Other candidate NBCD product families that are waiting to be identified include emulsions (parenteral or ocular), dry powder inhalers and oral bioactive polymers such as complex phosphate binders.
The regulatory landscape
In earlier publications in GaBI Online the differences between the characteristics of small, low molecular weight molecules and biologicals were listed, see Table 1 [11]. If the items in the ‘biological drugs’ column (in italics) that relate to the biological source of the product and immunogenicity are removed, what remains demonstrates that there is a striking resemblance between the characteristics of biologicals and NBCD products.

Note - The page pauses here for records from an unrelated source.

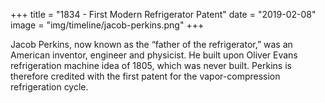 +++
title = "1834 - First Modern Refrigerator Patent"
date = "2019-02-08"
image = "img/timeline/jacob-perkins.png"
+++

Jacob Perkins, now known as the “father of the refrigerator,” was an American inventor, engineer and physicist. He built upon Oliver Evans refrigeration machine idea of 1805, which was never built. Perkins is therefore credited with the first patent for the vapor-compression refrigeration cycle.

<!--more-->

Because of this similarity in product characteristics, the NBCD Working Group has proposed on several occasions that regulators should follow the same regulatory pathway for NBCD follow-on products as for biosimilars. This proposal is schematically shown in Figure 1 where ‘Totality of evidence’ is the key phrase when assessing therapeutic equivalence of NBCD innovator and follow-on products.

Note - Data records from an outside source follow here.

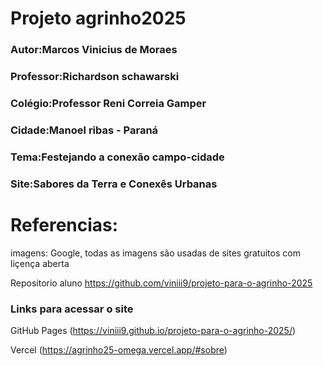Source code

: # Projeto agrinho2025
### Autor:Marcos Vinicius de Moraes
### Professor:Richardson schawarski
### Colégio:Professor Reni Correia Gamper 
### Cidade:Manoel ribas - Paraná 

### Tema:Festejando a conexão campo-cidade
### Site:Sabores da Terra e Conexês Urbanas

# Referencias:
imagens: Google, todas as imagens são usadas de sites gratuitos com liçença aberta

Repositorio aluno https://github.com/viniii9/projeto-para-o-agrinho-2025

### Links para acessar o site 

GitHub Pages (https://viniii9.github.io/projeto-para-o-agrinho-2025/)

Vercel (https://agrinho25-omega.vercel.app/#sobre)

Neither FDA nor EMA uses special NBCD regulatory schemes. These agencies use existing pathways for the introduction of innovative and follow-on NBCD products. FDA uses the 505(b)(1)/505(b)(2) and 505(j) pathways for innovator products and follow-on versions, respectively. However, both FDA and EMA are paying increasing attention to regulatory issues related to NBCD families [12–13].

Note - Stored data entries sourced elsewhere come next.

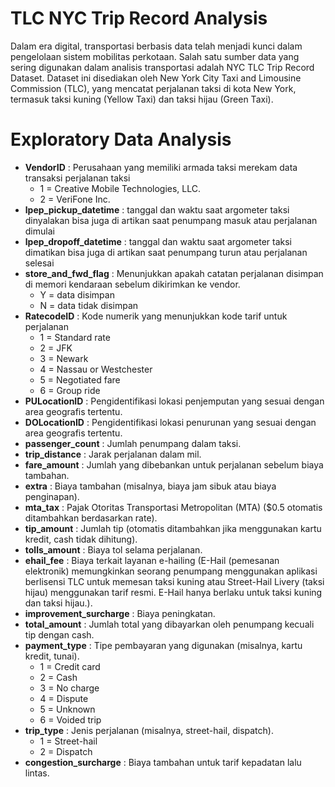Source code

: # TLC NYC Trip Record Analysis

Dalam era digital, transportasi berbasis data telah menjadi kunci dalam pengelolaan sistem mobilitas perkotaan. Salah satu sumber data yang sering digunakan dalam analisis transportasi adalah NYC TLC Trip Record Dataset. Dataset ini disediakan oleh New York City Taxi and Limousine Commission (TLC), yang mencatat perjalanan taksi di kota New York, termasuk taksi kuning (Yellow Taxi) dan taksi hijau (Green Taxi).

# Exploratory Data Analysis

- **VendorID** : Perusahaan yang memiliki armada taksi merekam data transaksi perjalanan taksi
    - 1 = Creative Mobile Technologies, LLC.
    - 2 = VeriFone Inc.
- **lpep_pickup_datetime** : tanggal dan waktu saat argometer taksi dinyalakan bisa juga di artikan saat penumpang masuk atau perjalanan dimulai
- **lpep_dropoff_datetime** : tanggal dan waktu saat argometer taksi dimatikan bisa juga di artikan saat penumpang turun atau perjalanan selesai
- **store_and_fwd_flag** : Menunjukkan apakah catatan perjalanan disimpan di memori kendaraan sebelum dikirimkan ke vendor.
    - Y = data disimpan
    - N = data tidak disimpan
- **RatecodeID** : Kode numerik yang menunjukkan kode tarif untuk perjalanan 
    - 1 = Standard rate
    - 2 = JFK
    - 3 = Newark
    - 4 = Nassau or Westchester
    - 5 = Negotiated fare
    - 6 = Group ride
- **PULocationID** : Pengidentifikasi lokasi penjemputan yang sesuai dengan area geografis tertentu.
- **DOLocationID** : Pengidentifikasi lokasi penurunan yang sesuai dengan area geografis tertentu.
- **passenger_count** : Jumlah penumpang dalam taksi.
- **trip_distance** : Jarak perjalanan dalam mil.
- **fare_amount** : Jumlah yang dibebankan untuk perjalanan sebelum biaya tambahan.
- **extra** : Biaya tambahan (misalnya, biaya jam sibuk atau biaya penginapan).
- **mta_tax** : Pajak Otoritas Transportasi Metropolitan (MTA) ($0.5 otomatis ditambahkan berdasarkan rate).
- **tip_amount** : Jumlah tip (otomatis ditambahkan jika menggunakan kartu kredit, cash tidak dihitung).
- **tolls_amount** : Biaya tol selama perjalanan.
- **ehail_fee** : Biaya terkait layanan e-hailing (E-Hail (pemesanan elektronik) memungkinkan seorang penumpang menggunakan aplikasi berlisensi TLC untuk memesan taksi kuning atau Street-Hail Livery (taksi hijau) menggunakan tarif resmi. E-Hail hanya berlaku untuk taksi kuning dan taksi hijau.).
- **improvement_surcharge** : Biaya peningkatan.
- **total_amount** : Jumlah total yang dibayarkan oleh penumpang kecuali tip dengan cash. 
- **payment_type** : Tipe pembayaran yang digunakan (misalnya, kartu kredit, tunai).
    - 1 = Credit card
    - 2 = Cash
    - 3 = No charge
    - 4 = Dispute
    - 5 = Unknown
    - 6 = Voided trip
- **trip_type** : Jenis perjalanan (misalnya, street-hail, dispatch).
    - 1 = Street-hail
    - 2 = Dispatch
- **congestion_surcharge** : Biaya tambahan untuk tarif kepadatan lalu lintas.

Generally speaking, there are two clearly distinct regulatory documents for these NBCD product families. On the one hand, FDA and/or EMA published ‘draft guidance’ and/or ‘reflection papers’ on new products such as liposomes [14], polymeric micelles [15], and surface coatings [16]. On the other hand, both agencies issued documents on the development of follow-on versions of NBCD products such as EMA documents on iron-based nano-colloidal products [17–19] and on existing products [20], and FDA on iron complexes [21], ciclosporin emulsions [22] and on liposome follow-on products [23–24]. Interestingly, FDA has awarded funding to characterize and clinically compare originator and follow-on versions after approving these products [25–26]. It is clear that the present arsenal of regulatory documents from these agencies will be expanded in the years to come. Hopefully, it is not too late to reach global agreement through the World Health Organization (WHO) or perhaps the International Conference on Harmonisation of Technical Requirements for Registration of Pharmaceuticals for Human Use (ICH) initiatives. On the pharmacopoeial side, interest is growing in dealing with NBCD families. For example, a European Directorate for the Quality of Medicines and HealthCare (EDQM) working group is developing a monograph on ‘iron sucrose concentrated solution’ as an example for non-biological complexes and the United States Pharmacopeia (USP) is currently evaluating similar actions [27]. The British Pharmacopoeia (BP) has published a new monograph on iron sucrose injections, which is basically in line with the USP existing monograph.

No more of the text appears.